- Venue: Centro de Alto Rendimento de Montemor-o-Velho
- Location: Montemor-o-Velho, Portugal
- Dates: 23–25 August
- Competitors: 34 from 17 nations
- Winning time: 37.157

Medalists
| gold medal | Franziska Weber Tina Dietze | Germany |
| silver medal | Kayla Imrie Aimee Fisher | New Zealand |
| bronze medal | Mariia Kichasova-Skoryk Anastasiya Horlova | Ukraine |

= 2018 ICF Canoe Sprint World Championships – Women's K-2 200 metres =

The women's K-2 200 metres competition at the 2018 ICF Canoe Sprint World Championships in Montemor-o-Velho took place at the Centro de Alto Rendimento de Montemor-o-Velho.

==Schedule==
The schedule was as follows:

| Date | Time | Round |
| Thursday 23 August 2018 | 14:30 | Heats |
| 16:10 | Semifinal |
| Saturday 25 August 2018 | 12:44 | Final |

All times are Western European Summer Time (UTC+1)

==Results==
===Heats===
The fastest three boats in each heat advanced directly to the final. The next four fastest boats in each heat, plus the fastest remaining boat advanced to the semifinal.

====Heat 1====

| Rank | Kayakers | Country | Time | Notes |
|---|---|---|---|---|
| 1 | Franziska Weber Tina Dietze | Germany | 38.234 | QF |
| 2 | Kayla Imrie Aimee Fisher | New Zealand | 38.244 | QF |
| 3 | Réka Hagymási Ágnes Szabó | Hungary | 38.829 | QF |
| 4 | Jaime Roberts Jo Brigden-Jones | Australia | 38.879 | QS |
| 5 | Moa Wikberg Karin Johansson | Sweden | 40.409 | QS |
| 6 | Beatriz Fragoza Karina Alanis | Mexico | 41.029 | QS |
| 7 | Sabrina Ameghino Brenda Rojas | Argentina | 41.064 | QS |
| 8 | Sara Sotero Inês Costa | Portugal | 41.939 |  |
| 9 | Jitta van der Laan Selma Konijn | Netherlands | 43.275 |  |

====Heat 2====

| Rank | Kayakers | Country | Time | Notes |
|---|---|---|---|---|
| 1 | Mariia Kichasova-Skoryk Anastasiya Horlova | Ukraine | 38.246 | QF |
| 2 | Karolina Markiewicz Helena Wiśniewska | Poland | 38.356 | QF |
| 3 | Marharyta Makhneva Maryna Litvinchuk | Belarus | 38.621 | QF |
| 4 | Natalia Podolskaya Vera Sobetova | Russia | 38.886 | QS |
| 5 | Carolina García Aida Bauza | Spain | 39.806 | QS |
| 6 | Kayla de Beer Esti van Tonder | South Africa | 40.336 | QS |
| 7 | Natalie Davison Alanna Bray-Lougheed | Canada | 40.371 | QS |
| 8 | Marianna Petrušová Martina Gogolová | Slovakia | 40.982 | qS |

===Semifinal===
The fastest three boats advanced to the final.

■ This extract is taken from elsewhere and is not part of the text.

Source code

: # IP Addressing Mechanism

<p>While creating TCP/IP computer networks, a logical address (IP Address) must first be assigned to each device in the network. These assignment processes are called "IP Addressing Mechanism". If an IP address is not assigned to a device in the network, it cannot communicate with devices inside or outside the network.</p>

| Rank | Kayakers | Country | Time | Notes |
|---|---|---|---|---|
| 1 | Jaime Roberts Jo Brigden-Jones | Australia | 39.794 | QF |
| 2 | Natalia Podolskaya Vera Sobetova | Russia | 40.394 | QF |
| 3 | Sabrina Ameghino Brenda Rojas | Argentina | 40.689 | QF |
| 4 | Moa Wikberg Karin Johansson | Sweden | 40.989 |  |
| 5 | Beatriz Fragoza Karina Alanis | Mexico | 41.149 |  |
| 6 | Kayla de Beer Esti van Tonder | South Africa | 41.179 |  |
| 7 | Carolina García Aida Bauza | Spain | 41.399 |  |
| 8 | Natalie Davison Alanna Bray-Lougheed | Canada | 41.624 |  |
| 9 | Marianna Petrušová Martina Gogolová | Slovakia | 42.789 |  |

===Final===
Competitors raced for positions 1 to 9, with medals going to the top three.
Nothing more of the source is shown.